Ziel und Zweck des 4-gleisigen Ausbaus, durch Schaffung separater S-Bahn-Gleise die Verkehre zu entmischen, d.h. die S-Bahn von Güter-, Regional- und Fernverkehr zu trennen, ist in den Regionalplänen des Landes Hessen als landesplanerisches Ziel seit 1986 verankert. Der Mischbetrieb auf der vielbefahrenen Main-Weser-Bahn (Strecke 3900 Göttingen-Frankfurt) führte vor allem bei der S-Bahn Rhein-Main zu einer unbefriedigenden Betriebsqualität; die Überholung von S-Bahnen durch Züge vornehmlich des DB-Fernverkehrs verursacht Verspätungen, die über die Stammstrecke auf andere S-Bahnlinien übertragen werden.
Jahr 1
Im September 1988 unterrichtete die damalige Deutsche Bundesbahn das Bundesverkehrsministerium (BMV) über die geplanten Infrastrukturmaßnahmen für ein 3. Streckengleis zwischen Ffm-West und Bad Vilbel und die dadurch erwarteten Angebotsverbesserungen. Erstmals wird damit die Ausbauabsicht ausdrücklich benannt, wir beginnen unsere Zeitrechnung deshalb im Jahr 1988.
Jahr 6
Das BMV gab seine Zustimmung zur Rahmenplanung für das Projekt „3. Gleis Ffm-West – Bad Vilbel“ unter Verweis auf die volks- und betriebswirtschaftlichen Vorteile. Dass dies erst im Oktober 1993 geschah, also fünf Jahre später, könnte daran gelegen haben, dass die konkrete Planung erst 1992 begonnen wurde; auch die parallel betriebene Bahnreform dürfte nicht zur Beschleunigung beigetragen haben. Kernstücke der Reform waren die Abwicklung von Deutscher Bundesbahn und Deutscher Reichsbahn als staatliche Sondervermögen, die Neugründung des Eisenbahnbundesamtes (EBA) als Aufsichts- und Genehmigungsbehörde, die Neugründung diverser Bahngesellschaften in privater Rechtsform (Deutsche Bahn AG, DB Netz AG, DB Reise & Touristik AG (heute: DB Fernverkehr AG), DB Cargo, DB Energie u.v.a.) sowie die Regionalisierung des Schienenpersonennahverkehrs (SPNV). Es hat lange gedauert, bis die neuen Strukturen eingerichtet und im Bahnkonzern die Zuständigkeiten geklärt waren, das Personal auf die neuen Einheiten verteilt war.
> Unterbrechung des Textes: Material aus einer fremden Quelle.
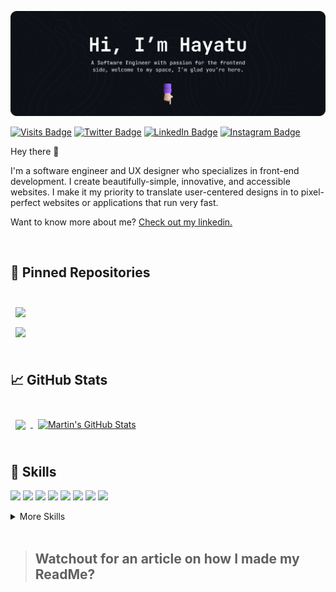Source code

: [![Hayatu's GitHub Banner](./assets/GitHubHeader.png)](https://https://hayatusanusi.io)

[![Visits Badge](https://badges.pufler.dev/visits/hamicch/hamicch)](https://hayatusanusi.io)
[![Twitter Badge](https://img.shields.io/badge/Twitter-Profile-informational?style=flat&logo=twitter&logoColor=white&color=1CA2F1)](https://twitter.com/hamicch)
[![LinkedIn Badge](https://img.shields.io/badge/LinkedIn-Profile-informational?style=flat&logo=linkedin&logoColor=white&color=0D76A8)](https://www.linkedin.com/in/sanusihayatu/)
[![Instagram Badge](https://img.shields.io/badge/Instagram-Profile-informational?style=flat&logo=instagram&logoColor=white&color=0D76A8)](https://www.linkedin.com/in/sanusihayatu/)

Hey there 👋

I'm a software engineer and UX designer who specializes in front-end development. I create beautifully-simple, innovative, and accessible websites. I make it my priority to translate user-centered designs in to pixel-perfect websites or applications that run very fast.

Want to know more about me? [Check out my linkedin.](https://www.linkedin.com/in/sanusihayatu/)

<br>

## 📌 Pinned Repositories

<br>

<a href="https://github.com/Hamicch/printf">
  <img align="center" style="margin:0.5rem" src="https://github-readme-stats.vercel.app/api/pin/?username=hamicch&repo=printf&title_color=ffffff&text_color=c9cacc&icon_color=4AB197&bg_color=1A2B34" />
</a>

<br>

<a href="https://github.com/Hamicch/simple_shell">
  <img align="center" style="margin:0.5rem" src="https://github-readme-stats.vercel.app/api/pin/?username=hamicch&repo=simple_shell&title_color=ffffff&text_color=c9cacc&icon_color=4AB197&bg_color=1A2B34" />
</a>

<br>
<br>

## &#x1f4c8; GitHub Stats

<br>

<a href="https://github.com/hamicch">
  <img align="center" style="margin:0.5rem" src="https://github-readme-stats.vercel.app/api/top-langs/?username=hamicch&hide=html,css&title_color=ffffff&text_color=c9cacc&icon_color=4AB197&bg_color=1A2B34" />
</a>

<a href="https://github.com/hamicch">
  <img align="center" style="margin:0.5rem" src="https://github-readme-stats.vercel.app/api?username=hamicch&show_icons=true&line_height=27&count_private=true&title_color=ffffff&text_color=c9cacc&icon_color=4AB097&bg_color=1A2B34" alt="Martin's GitHub Stats" />
</a>

<br>
<br>

## 💼 Skills

![](https://img.shields.io/badge/Code-Vue-informational?style=flat-square&logo=vuedotjs&logoColor=white&color=4AB197)
![](https://img.shields.io/badge/Code-Nuxt-informational?style=flat-square&logo=nuxtdotjs&logoColor=white&color=4AB197)
![](https://img.shields.io/badge/Code-Gatsby-informational?style=flat-square&logo=gatsby&logoColor=white&color=4AB197)
![](https://img.shields.io/badge/Code-JavaScript-informational?style=flat-square&logo=JavaScript&logoColor=white&color=4AB197)
![](https://img.shields.io/badge/Code-C-informational?style=flat-square&logo=c&logoColor=white&color=4AB197)
![](https://img.shields.io/badge/Code-Python-informational?style=flat-square&logo=pyhton&logoColor=white&color=4AB197)
![](https://img.shields.io/badge/Code-MongoDB-informational?style=flat-square&logo=MongoDB&logoColor=white&color=4AB197)
![](https://img.shields.io/badge/Code-MySQL-informational?style=flat-square&logo=MySQL&logoColor=white&color=4AB197)

<details>
<summary>More Skills</summary>
<br>

![](https://img.shields.io/badge/Style-CSS-informational?style=flat-square&logo=css3&logoColor=white&color=4AB197)
![](https://img.shields.io/badge/Style-Tailwind-informational?style=flat-square&logo=Tailwind-CSS&logoColor=white&color=4AB197)
![](https://img.shields.io/badge/Style-Sass-informational?style=flat-square&logo=Sass&logoColor=white&color=4AB197)

<br>

![](https://img.shields.io/badge/Tools-Netlify-informational?style=flat-square&logo=netlify&logoColor=white&color=4AB197)
![](https://img.shields.io/badge/Tools-Actions-informational?style=flat-square&logo=github-actions&logoColor=white&color=4AB197)
![](https://img.shields.io/badge/Tools-NPM-informational?style=flat-square&logo=npm&logoColor=white&color=4AB197)
![](https://img.shields.io/badge/Tools-Postman-informational?style=flat-square&logo=Postman&logoColor=white&color=4AB197)
![](https://img.shields.io/badge/Tools-Figma-informational?style=flat-square&logo=Figma&logoColor=white&color=4AB197)
![](https://img.shields.io/badge/Tools-Photoshop-informational?style=flat-square&logo=Adobe-Photoshop&logoColor=white&color=4AB197)
![](https://img.shields.io/badge/Tools-Illustrator-informational?style=flat-square&logo=Adobe-Illustrator&logoColor=white&color=4AB197)
![](https://img.shields.io/badge/Tools-AdobeXD-informational?style=flat-square&logo=Adobe-XD&logoColor=white&color=4AB197)
![](https://img.shields.io/badge/Tools-GitHub-informational?style=flat-square&logo=GitHub&logoColor=white&color=4AB197)

</details>

<br>

> ## Watchout for an article on how I made my ReadMe?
In Hessen wurde durch das Anfang 1994 in Kraft getretene „Gesetz zur Weiterentwicklung des Öffentlichen Personennahverkehrs in Hessen“ (ÖPNV-Gesetz) der zum 1.7.1994 gegründete Rhein-Main-Verkehrsverbund (RMV) zum Aufgabenträger für den SPNV im Rhein-Main-Gebiet bestimmt – ein neuer Player, mit dem sich die Bundesbahn-Nachfolgefirmen auch erst arrangieren mussten. Für gestandene Bundesbahner dürfte es eine Art Kulturschock, zumindest aber sehr gewöhnungsbedürftig gewesen sein, dass jetzt Außenstehende Einfluss auf Planung, Ausbau und Betrieb der Eisenbahn nahmen. Der RMV wurde hier sozusagen zum Auftraggeber und Besteller von DB Netz.
Der RMV verfolgte von Anbeginn das Konzept eines integrierten Taktfahrplans (ITF) mit einem 15-Minuten-Takt auf allen S-Bahnstrecken, was sich auf der Main-Weser-Bahn nur mit separaten Gleisen erreichen lässt.
Jahr 8
In einer gemeinsamen Besprechung zwischen Vertretern des Landes Hessen, des RMV und der neu gegründeten DB Netz AG wurde im Mai 1995 einvernehmlich beschlossen, dem von DB Netz zu stellenden Antrag auf Aufnahme des ITF-gerechten Streckenausbaus von F-West bis Bad Vilbel in das GVFG-Bundesprogramm die durchgängige 2-gleisige Erweiterung, also den 4-gleisigen Ausbau bis Bad Vilbel zu Grunde zu legen.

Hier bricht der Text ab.